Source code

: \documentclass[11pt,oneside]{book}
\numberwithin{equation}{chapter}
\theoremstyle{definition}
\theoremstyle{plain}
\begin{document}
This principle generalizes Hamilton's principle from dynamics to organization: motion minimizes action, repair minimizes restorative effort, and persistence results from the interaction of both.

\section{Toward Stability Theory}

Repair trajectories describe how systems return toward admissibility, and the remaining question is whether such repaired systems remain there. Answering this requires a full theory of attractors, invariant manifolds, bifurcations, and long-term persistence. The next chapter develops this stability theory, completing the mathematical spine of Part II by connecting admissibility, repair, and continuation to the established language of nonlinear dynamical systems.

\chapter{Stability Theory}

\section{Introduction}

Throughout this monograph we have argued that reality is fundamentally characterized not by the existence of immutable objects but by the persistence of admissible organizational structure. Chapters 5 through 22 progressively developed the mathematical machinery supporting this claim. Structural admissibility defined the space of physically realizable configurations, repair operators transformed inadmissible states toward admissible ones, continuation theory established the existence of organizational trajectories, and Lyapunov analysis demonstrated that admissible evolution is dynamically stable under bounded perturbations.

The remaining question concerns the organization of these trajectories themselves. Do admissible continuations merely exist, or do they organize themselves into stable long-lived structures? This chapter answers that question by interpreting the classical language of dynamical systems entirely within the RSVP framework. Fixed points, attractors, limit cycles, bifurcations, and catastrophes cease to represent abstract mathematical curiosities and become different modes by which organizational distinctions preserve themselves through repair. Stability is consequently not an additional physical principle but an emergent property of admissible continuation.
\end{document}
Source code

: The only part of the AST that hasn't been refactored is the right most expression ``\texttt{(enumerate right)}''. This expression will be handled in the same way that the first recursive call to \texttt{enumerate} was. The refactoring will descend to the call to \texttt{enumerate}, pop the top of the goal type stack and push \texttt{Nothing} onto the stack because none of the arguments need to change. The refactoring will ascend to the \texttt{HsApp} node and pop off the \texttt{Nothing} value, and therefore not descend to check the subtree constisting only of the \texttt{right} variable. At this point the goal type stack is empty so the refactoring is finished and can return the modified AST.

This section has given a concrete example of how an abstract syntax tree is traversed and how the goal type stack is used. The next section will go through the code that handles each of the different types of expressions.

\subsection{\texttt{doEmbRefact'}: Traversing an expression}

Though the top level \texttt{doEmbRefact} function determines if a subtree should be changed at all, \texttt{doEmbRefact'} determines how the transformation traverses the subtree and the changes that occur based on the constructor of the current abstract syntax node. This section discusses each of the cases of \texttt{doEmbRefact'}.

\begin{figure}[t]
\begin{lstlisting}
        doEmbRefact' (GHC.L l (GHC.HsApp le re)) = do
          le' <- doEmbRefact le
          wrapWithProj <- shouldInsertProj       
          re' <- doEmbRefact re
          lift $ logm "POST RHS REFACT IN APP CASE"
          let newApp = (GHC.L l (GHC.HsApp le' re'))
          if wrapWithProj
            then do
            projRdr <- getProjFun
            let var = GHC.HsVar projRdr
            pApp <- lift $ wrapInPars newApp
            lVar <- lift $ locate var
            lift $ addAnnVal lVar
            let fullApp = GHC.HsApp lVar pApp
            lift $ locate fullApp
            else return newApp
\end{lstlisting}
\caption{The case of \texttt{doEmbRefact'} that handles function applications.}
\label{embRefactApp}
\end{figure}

» Instructions for the task: Check the data for the word "will" and pull out the lines that have it.

» Exercise response:
: The only part of the AST that hasn't been refactored is the right most expression ``\texttt{(enumerate right)}''. This expression will be handled in the same way that the first recursive call to \texttt{enumerate} was. The refactoring will descend to the call to \texttt{enumerate}, pop the top of the goal type stack and push \texttt{Nothing} onto the stack because none of the arguments need to change. The refactoring will ascend to the \texttt{HsApp} node and pop off the \texttt{Nothing} value, and therefore not descend to check the subtree constisting only of the \texttt{right} variable. At this point the goal type stack is empty so the refactoring is finished and can return the modified AST.
This section has given a concrete example of how an abstract syntax tree is traversed and how the goal type stack is used. The next section will go through the code that handles each of the different types of expressions.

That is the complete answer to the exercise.